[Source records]

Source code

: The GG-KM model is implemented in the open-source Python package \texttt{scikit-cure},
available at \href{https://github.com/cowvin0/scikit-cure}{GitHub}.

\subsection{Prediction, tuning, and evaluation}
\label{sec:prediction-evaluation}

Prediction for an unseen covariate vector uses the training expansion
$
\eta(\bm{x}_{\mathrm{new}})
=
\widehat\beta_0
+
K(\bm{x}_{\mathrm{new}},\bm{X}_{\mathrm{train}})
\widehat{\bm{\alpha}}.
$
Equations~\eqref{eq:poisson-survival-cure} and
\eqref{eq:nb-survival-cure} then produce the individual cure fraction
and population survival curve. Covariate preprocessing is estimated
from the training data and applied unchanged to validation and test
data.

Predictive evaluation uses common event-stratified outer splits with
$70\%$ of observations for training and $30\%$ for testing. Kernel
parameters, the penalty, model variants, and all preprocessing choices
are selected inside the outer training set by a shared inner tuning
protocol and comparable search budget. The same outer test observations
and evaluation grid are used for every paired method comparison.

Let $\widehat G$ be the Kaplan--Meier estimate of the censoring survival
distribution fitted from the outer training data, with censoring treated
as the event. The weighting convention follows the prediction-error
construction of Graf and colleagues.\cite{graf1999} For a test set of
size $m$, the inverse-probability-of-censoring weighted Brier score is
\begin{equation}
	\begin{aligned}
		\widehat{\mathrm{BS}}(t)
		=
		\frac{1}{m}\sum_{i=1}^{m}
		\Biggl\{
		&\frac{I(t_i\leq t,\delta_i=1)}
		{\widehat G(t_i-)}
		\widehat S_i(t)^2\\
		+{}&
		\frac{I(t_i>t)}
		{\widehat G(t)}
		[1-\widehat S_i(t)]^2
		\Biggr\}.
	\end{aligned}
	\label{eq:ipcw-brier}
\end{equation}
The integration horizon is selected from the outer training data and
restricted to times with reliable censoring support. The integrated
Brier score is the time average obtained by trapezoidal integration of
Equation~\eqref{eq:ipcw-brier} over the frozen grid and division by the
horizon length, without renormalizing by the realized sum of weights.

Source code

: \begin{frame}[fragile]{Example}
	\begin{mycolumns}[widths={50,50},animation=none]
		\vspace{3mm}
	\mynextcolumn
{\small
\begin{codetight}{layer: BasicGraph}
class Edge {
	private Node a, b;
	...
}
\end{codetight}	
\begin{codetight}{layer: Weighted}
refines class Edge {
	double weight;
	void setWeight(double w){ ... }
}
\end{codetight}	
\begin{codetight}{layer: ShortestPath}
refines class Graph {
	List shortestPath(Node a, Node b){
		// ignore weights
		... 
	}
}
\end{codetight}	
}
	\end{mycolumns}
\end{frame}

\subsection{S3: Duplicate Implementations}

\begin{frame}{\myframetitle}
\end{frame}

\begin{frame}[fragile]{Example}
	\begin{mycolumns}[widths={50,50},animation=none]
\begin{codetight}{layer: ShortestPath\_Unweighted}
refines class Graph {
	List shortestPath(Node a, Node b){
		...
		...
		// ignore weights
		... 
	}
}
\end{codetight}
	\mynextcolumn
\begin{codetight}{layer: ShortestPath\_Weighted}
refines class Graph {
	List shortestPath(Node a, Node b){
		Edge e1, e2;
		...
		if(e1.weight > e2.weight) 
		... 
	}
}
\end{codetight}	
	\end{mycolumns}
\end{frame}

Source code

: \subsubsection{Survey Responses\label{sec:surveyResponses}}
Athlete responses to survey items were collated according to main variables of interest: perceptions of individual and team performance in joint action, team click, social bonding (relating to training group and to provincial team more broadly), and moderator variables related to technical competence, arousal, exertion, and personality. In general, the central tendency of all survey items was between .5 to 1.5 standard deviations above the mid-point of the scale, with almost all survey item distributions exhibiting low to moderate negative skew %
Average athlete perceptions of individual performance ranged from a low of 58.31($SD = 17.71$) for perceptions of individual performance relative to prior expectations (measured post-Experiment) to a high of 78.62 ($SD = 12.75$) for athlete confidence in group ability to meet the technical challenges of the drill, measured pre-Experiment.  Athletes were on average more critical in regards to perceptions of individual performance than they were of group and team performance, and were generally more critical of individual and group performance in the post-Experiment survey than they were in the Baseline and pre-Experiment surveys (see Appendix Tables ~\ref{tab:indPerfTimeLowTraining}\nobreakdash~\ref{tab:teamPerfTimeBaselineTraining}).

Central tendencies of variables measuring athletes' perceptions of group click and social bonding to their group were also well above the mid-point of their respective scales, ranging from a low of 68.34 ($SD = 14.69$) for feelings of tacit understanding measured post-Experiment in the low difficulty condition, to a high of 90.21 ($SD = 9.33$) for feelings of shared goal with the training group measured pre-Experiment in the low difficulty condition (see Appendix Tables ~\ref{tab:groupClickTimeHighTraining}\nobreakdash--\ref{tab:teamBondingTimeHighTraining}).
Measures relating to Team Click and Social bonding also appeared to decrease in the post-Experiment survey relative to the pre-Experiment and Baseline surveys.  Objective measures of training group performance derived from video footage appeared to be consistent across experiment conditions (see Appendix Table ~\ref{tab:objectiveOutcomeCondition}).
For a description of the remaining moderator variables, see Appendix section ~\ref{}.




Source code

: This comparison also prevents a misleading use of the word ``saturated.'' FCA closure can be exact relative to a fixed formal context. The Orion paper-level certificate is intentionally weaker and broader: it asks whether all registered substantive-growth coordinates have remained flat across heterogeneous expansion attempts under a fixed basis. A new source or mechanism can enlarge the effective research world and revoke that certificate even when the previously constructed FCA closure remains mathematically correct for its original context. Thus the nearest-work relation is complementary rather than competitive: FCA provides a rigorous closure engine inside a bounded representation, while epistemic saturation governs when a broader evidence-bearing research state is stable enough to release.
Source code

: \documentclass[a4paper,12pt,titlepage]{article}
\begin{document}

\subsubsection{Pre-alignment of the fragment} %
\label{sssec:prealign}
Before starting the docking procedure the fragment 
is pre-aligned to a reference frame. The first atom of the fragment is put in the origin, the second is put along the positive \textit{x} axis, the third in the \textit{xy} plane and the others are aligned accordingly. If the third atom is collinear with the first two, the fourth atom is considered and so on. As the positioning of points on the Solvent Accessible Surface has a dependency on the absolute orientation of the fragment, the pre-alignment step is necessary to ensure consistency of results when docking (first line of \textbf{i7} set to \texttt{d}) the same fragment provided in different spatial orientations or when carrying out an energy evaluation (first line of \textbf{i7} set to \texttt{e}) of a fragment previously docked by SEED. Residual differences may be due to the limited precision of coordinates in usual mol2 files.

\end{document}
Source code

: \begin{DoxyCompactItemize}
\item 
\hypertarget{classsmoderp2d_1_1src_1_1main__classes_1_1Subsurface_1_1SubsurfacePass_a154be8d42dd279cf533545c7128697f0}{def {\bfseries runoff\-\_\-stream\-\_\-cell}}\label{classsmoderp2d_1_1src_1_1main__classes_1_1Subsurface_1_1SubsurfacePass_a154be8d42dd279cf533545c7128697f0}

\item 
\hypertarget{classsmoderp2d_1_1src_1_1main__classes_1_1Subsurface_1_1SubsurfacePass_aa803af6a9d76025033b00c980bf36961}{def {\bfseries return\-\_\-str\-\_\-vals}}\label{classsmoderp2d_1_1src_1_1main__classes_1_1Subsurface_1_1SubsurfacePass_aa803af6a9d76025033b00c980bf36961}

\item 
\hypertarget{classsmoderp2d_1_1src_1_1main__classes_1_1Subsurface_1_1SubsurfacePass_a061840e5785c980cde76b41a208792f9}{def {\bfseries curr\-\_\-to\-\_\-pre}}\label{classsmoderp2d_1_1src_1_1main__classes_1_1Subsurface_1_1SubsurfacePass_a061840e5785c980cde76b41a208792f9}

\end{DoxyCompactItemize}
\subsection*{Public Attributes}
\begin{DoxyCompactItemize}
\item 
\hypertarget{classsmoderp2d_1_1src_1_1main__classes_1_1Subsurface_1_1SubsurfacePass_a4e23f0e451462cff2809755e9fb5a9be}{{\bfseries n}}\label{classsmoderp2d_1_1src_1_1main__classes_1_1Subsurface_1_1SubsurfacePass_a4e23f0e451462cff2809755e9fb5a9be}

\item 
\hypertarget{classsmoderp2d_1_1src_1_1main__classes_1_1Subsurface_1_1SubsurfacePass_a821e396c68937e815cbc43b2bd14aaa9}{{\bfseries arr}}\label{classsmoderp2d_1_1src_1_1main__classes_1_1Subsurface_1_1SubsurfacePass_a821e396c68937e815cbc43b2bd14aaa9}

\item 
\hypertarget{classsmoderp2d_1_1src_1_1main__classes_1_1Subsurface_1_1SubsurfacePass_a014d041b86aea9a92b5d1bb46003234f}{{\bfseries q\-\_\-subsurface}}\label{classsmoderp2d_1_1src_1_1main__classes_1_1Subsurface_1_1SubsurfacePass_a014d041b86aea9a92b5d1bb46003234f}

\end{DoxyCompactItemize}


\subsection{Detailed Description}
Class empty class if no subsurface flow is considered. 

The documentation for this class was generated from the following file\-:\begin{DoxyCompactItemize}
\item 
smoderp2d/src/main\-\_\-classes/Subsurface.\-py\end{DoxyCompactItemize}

Work task: When a line above contains the string "Example", copy that line.

Result of this task:
: \begin{frame}[fragile]{Example}
\begin{frame}[fragile]{Example}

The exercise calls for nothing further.